Meeting set for input on Wirt Street plans


inline tease photo
Photo

The Vindicator ( Youngstown)

Charles Shasho, Youngstown deputy director of public works

By David Skolnick

skolnick@vindy.com

YOUNGSTOWN

A $720,000 road project to Wirt Street would include a landscaped median near Arlington Heights.

The city and Ohio Department of Transportation will sponsor a meeting from 5 to 7 p.m. Wednesday at the Arlington Heights Recreation Center, 801 Park Ave., to get public input on the proposal.

There are only a handful of landscaped medians in the city, said Charles Shasho, deputy director of Youngstown’s public works department.

“I’m not necessarily opposed to [medians], but there are more maintenance issues,” he said.

Shasho later said, “I like them. They look nice, but it has to be in the right situation.”

The request for the median, which would cost about $180,000 to $240,000 to build and landscape, came from the Youngstown Metropolitan Housing Authority, which built Arlington Heights from a federal grant.

Though the median plan isn’t finalized, the working proposal is to have it run for about 500 feet from Otis Street to just north of Lexington Avenue.

That would block vehicular traffic from crossing Wirt Street on Harlem and Rowland streets and Parmalee Avenue.
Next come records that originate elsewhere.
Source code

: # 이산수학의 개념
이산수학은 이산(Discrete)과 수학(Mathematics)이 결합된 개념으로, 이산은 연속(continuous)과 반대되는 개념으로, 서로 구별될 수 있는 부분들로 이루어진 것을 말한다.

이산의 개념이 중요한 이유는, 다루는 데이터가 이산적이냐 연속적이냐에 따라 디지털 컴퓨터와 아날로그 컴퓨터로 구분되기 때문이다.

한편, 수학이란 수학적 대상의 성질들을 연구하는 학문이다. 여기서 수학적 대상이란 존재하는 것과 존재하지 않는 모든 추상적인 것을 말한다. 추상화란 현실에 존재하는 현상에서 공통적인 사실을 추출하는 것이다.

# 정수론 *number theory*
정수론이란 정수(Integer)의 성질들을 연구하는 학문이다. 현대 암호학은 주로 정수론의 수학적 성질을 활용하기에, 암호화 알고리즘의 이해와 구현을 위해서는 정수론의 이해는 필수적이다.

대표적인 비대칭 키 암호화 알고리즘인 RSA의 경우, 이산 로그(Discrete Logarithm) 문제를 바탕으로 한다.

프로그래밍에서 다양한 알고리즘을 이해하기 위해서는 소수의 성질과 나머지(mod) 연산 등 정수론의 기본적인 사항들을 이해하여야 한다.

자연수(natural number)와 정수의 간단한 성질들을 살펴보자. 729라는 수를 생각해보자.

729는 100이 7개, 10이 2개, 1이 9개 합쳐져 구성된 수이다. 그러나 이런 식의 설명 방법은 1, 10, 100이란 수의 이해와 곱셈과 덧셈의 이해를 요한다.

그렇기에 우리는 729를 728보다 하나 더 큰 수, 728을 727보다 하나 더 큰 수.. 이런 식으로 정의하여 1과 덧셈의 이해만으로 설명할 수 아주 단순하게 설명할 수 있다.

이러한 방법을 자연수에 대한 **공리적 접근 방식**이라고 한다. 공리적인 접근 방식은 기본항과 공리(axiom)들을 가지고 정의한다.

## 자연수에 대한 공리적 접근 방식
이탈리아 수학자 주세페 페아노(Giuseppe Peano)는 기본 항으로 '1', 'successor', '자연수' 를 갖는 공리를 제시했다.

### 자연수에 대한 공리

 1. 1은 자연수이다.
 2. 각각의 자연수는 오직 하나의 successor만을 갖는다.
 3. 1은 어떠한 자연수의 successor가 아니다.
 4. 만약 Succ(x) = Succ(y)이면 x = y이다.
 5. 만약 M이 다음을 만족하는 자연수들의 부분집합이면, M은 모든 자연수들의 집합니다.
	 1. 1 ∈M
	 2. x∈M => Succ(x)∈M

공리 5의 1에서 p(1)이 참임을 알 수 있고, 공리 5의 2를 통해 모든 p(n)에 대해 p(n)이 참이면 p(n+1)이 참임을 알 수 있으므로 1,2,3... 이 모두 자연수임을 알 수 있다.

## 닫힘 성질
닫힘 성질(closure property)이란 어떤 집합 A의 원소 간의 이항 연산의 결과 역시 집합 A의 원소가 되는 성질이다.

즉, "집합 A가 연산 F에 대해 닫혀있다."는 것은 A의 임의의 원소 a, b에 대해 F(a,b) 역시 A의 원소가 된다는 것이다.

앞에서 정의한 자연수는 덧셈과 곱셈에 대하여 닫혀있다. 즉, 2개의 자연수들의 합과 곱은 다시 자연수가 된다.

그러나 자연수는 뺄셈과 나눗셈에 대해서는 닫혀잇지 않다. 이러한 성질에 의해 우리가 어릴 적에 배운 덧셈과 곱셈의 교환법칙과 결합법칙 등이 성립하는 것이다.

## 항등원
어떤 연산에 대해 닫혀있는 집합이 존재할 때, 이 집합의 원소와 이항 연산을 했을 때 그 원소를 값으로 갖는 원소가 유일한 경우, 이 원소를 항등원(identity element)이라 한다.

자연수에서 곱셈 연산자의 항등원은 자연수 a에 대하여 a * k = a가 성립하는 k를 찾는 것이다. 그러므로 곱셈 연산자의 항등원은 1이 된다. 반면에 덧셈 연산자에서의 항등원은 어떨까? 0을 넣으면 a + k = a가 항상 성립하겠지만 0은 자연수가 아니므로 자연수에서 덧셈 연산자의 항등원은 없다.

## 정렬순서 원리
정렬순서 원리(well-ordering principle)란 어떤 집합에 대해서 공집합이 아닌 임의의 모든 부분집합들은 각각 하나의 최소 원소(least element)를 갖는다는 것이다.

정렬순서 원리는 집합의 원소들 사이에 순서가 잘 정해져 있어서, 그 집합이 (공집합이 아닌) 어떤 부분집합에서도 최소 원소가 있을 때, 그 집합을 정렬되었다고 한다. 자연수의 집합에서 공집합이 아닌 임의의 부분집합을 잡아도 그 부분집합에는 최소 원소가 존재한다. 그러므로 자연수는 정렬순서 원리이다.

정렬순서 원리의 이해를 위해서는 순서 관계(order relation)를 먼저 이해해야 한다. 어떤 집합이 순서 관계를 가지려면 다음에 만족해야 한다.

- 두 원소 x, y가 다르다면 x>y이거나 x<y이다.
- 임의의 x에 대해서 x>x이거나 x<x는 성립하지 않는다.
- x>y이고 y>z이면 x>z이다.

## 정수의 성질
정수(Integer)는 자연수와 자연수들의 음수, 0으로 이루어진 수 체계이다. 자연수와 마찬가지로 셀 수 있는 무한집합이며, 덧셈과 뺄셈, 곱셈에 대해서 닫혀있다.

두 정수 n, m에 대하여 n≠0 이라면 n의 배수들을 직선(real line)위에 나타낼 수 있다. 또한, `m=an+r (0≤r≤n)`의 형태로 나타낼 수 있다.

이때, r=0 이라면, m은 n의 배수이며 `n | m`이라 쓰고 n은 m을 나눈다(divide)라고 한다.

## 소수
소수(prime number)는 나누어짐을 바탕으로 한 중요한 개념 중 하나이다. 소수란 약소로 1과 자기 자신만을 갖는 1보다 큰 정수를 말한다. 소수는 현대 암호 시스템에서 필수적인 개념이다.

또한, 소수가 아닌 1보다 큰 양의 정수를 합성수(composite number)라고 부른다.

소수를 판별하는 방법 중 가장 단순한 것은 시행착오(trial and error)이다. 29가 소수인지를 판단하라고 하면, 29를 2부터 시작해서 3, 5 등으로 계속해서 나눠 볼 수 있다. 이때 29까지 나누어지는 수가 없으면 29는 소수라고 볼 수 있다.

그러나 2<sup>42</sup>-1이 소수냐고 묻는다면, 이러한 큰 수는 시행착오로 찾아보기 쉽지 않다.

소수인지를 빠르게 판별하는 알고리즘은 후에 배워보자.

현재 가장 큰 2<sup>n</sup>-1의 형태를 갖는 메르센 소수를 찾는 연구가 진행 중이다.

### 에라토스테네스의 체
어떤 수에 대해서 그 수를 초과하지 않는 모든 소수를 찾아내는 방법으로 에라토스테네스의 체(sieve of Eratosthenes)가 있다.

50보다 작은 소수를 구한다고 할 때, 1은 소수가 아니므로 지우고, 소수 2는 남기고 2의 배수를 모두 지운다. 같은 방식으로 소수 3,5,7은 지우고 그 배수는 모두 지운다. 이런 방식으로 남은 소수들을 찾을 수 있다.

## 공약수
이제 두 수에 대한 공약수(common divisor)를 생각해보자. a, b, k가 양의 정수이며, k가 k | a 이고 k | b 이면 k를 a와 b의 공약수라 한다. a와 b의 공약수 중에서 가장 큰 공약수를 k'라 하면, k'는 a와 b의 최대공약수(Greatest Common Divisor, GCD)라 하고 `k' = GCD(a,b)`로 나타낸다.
“We’ll have a study done on the roadway to see if it warrants [a median],” Shasho said. “We’re not going to put it in if the road doesn’t warrant it.”
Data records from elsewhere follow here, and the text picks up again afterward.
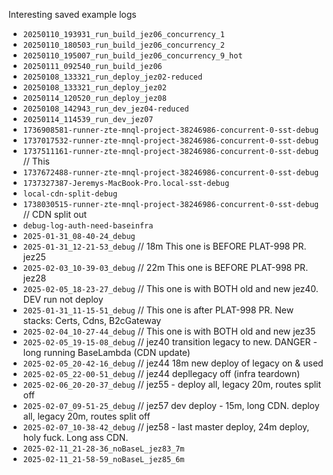 Interesting saved example logs
- `20250110_193931_run_build_jez06_concurrency_1`
- `20250110_180503_run_build_jez06_concurrency_2`
- `20250110_195007_run_build_jez06_concurrency_9_hot`
- `20250111_092540_run_build_jez06`
- `20250108_133321_run_deploy_jez02-reduced`
- `20250108_133321_run_deploy_jez02`
- `20250114_120520_run_deploy_jez08`
- `20250108_142943_run_dev_jez04-reduced`
- `20250114_114539_run_dev_jez07`
- `1736908581-runner-zte-mnql-project-38246986-concurrent-0-sst-debug`
- `1737017532-runner-zte-mnql-project-38246986-concurrent-0-sst-debug`
- `1737511161-runner-zte-mnql-project-38246986-concurrent-0-sst-debug` // This
- `1737672488-runner-zte-mnql-project-38246986-concurrent-0-sst-debug`
- `1737327387-Jeremys-MacBook-Pro.local-sst-debug`
- `local-cdn-split-debug`
- `1738030515-runner-zte-mnql-project-38246986-concurrent-0-sst-debug` // CDN split out
- `debug-log-auth-need-baseinfra`
- `2025-01-31_08-40-24_debug`
- `2025-01-31_12-21-53_debug` // 18m This one is BEFORE PLAT-998 PR. jez25
- `2025-02-03_10-39-03_debug` // 22m This one is BEFORE PLAT-998 PR. jez28
- `2025-02-05_18-23-27_debug` // This one is with BOTH old and new jez40. DEV run not deploy
- `2025-01-31_11-15-51_debug` // This one is after PLAT-998 PR. New stacks: Certs, Cdns, B2cGateway
- `2025-02-04_10-27-44_debug` // This one is with BOTH old and new jez35
- `2025-02-05_19-15-08_debug` // jez40 transition legacy to new. DANGER - long running BaseLambda (CDN update)
- `2025-02-05_20-42-16_debug` // jez44 18m new deploy of legacy on & used
- `2025-02-05_22-00-51_debug` // jez44 depllegacy off (infra teardown)
- `2025-02-06_20-20-37_debug` // jez55 - deploy all, legacy 20m, routes split off
- `2025-02-07_09-51-25_debug` // jez57 dev deploy - 15m, long CDN. deploy all, legacy 20m, routes split off
- `2025-02-07_10-38-42_debug` // jez58 - last master deploy, 24m deploy, holy fuck. Long ass CDN.
- `2025-02-11_21-28-36_noBaseL_jez83_7m`
- `2025-02-11_21-58-59_noBaseL_jez85_6m`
The federal government is providing $600,000 for the work with YMHA paying $120,000 for the project, which also includes repaving Wirt Street between the U.S. Route 422/state Route 193 exit about 500 feet north to Lexington Avenue.

The project likely will start in July 2012 and take 45 days to complete, Shasho said.

YMHA favors a median because it will slow down pedestrian and vehicular traffic in a neighborhood that now has about 1,000 families, several of them living in YMHA housing, said Carmelita Douglas, the agency’s interim deputy executive director. The area includes an 11-acre park with outdoor recreational facilities and the indoor recreation center.

The median also will give the area a “neighborhood feel,” and beautify it, Douglas said.